Goal of the exercise
Starting with the line that contains "Visualization – Highlight Tables" and stopping after the line that contains "Lang | Type", copy the entries below exactly. Include nothing else.

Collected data
....

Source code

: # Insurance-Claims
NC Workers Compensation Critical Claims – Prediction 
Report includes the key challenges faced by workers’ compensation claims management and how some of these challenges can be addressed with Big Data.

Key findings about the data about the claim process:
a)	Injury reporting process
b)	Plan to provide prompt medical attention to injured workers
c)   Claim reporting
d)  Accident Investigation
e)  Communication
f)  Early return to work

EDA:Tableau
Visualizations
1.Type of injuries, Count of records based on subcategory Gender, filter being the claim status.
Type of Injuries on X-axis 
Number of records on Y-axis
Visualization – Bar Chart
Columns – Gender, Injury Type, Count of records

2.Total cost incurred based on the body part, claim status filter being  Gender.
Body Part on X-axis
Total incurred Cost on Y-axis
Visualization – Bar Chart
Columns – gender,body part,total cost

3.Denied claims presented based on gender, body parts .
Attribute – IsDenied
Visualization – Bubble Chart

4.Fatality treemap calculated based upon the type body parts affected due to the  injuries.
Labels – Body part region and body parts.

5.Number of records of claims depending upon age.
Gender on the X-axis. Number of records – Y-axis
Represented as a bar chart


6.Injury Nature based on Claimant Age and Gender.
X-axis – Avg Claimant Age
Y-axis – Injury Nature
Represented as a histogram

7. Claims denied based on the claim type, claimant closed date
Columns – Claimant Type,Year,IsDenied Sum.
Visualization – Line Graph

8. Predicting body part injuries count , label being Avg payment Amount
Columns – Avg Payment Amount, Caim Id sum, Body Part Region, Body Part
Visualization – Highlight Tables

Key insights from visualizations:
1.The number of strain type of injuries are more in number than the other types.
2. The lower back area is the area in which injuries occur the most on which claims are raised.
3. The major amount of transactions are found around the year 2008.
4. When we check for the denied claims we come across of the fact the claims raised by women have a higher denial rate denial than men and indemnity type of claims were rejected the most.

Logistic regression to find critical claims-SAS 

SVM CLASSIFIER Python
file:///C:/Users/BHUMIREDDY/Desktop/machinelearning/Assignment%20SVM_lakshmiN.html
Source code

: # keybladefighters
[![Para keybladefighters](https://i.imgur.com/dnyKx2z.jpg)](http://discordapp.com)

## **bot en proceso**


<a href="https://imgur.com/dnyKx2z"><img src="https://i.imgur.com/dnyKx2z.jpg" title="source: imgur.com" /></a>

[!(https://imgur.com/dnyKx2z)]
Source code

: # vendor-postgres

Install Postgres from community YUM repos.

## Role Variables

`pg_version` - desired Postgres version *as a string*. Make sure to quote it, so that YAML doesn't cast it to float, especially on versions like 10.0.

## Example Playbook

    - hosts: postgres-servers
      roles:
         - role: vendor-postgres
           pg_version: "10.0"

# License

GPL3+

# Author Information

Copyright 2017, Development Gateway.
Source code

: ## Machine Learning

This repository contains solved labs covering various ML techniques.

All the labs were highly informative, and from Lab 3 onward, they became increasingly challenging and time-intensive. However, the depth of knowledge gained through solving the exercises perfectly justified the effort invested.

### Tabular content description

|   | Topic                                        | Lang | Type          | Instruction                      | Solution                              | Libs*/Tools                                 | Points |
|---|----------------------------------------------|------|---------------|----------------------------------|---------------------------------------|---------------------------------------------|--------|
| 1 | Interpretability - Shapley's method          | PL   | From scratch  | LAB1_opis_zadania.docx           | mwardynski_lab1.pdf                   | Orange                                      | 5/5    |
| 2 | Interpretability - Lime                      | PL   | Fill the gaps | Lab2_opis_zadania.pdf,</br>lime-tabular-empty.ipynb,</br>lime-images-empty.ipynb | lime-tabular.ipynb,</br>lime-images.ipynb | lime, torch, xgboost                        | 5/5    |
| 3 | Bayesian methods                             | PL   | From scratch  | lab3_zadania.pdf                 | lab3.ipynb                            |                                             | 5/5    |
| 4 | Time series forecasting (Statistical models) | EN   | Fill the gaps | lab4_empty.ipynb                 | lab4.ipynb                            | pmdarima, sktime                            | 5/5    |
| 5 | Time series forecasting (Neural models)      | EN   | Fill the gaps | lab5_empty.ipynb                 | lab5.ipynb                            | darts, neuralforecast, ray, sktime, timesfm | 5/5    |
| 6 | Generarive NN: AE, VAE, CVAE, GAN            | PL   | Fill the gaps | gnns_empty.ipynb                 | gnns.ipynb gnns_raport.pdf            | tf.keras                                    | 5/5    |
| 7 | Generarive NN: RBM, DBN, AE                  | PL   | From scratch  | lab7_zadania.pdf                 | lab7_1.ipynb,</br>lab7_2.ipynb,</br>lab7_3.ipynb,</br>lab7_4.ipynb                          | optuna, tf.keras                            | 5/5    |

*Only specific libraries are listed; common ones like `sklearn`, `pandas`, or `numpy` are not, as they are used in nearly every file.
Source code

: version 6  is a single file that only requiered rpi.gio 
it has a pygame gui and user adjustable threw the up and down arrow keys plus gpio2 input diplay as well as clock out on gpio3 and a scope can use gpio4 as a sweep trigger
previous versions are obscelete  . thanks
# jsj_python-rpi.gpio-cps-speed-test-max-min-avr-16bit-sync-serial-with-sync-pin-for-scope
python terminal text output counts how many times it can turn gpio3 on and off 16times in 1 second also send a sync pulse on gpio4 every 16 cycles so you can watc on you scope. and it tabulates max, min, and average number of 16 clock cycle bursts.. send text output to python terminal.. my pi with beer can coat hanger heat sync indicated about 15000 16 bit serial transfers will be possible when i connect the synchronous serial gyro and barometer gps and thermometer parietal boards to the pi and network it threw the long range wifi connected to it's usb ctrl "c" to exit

....

Answer to this task
Visualization – Highlight Tables

Key insights from visualizations:
1.The number of strain type of injuries are more in number than the other types.
2. The lower back area is the area in which injuries occur the most on which claims are raised.
3. The major amount of transactions are found around the year 2008.
4. When we check for the denied claims we come across of the fact the claims raised by women have a higher denial rate denial than men and indemnity type of claims were rejected the most.

Logistic regression to find critical claims-SAS 

SVM CLASSIFIER Python
file:///C:/Users/BHUMIREDDY/Desktop/machinelearning/Assignment%20SVM_lakshmiN.html
Source code

: # keybladefighters
[![Para keybladefighters](https://i.imgur.com/dnyKx2z.jpg)](http://discordapp.com)

## **bot en proceso**


<a href="https://imgur.com/dnyKx2z"><img src="https://i.imgur.com/dnyKx2z.jpg" title="source: imgur.com" /></a>

[!(https://imgur.com/dnyKx2z)]
Source code

: # vendor-postgres

Install Postgres from community YUM repos.

## Role Variables

`pg_version` - desired Postgres version *as a string*. Make sure to quote it, so that YAML doesn't cast it to float, especially on versions like 10.0.

## Example Playbook

    - hosts: postgres-servers
      roles:
         - role: vendor-postgres
           pg_version: "10.0"

# License

GPL3+

# Author Information

Copyright 2017, Development Gateway.
Source code

: ## Machine Learning

This repository contains solved labs covering various ML techniques.

All the labs were highly informative, and from Lab 3 onward, they became increasingly challenging and time-intensive. However, the depth of knowledge gained through solving the exercises perfectly justified the effort invested.

### Tabular content description

|   | Topic                                        | Lang | Type          | Instruction                      | Solution                              | Libs*/Tools                                 | Points |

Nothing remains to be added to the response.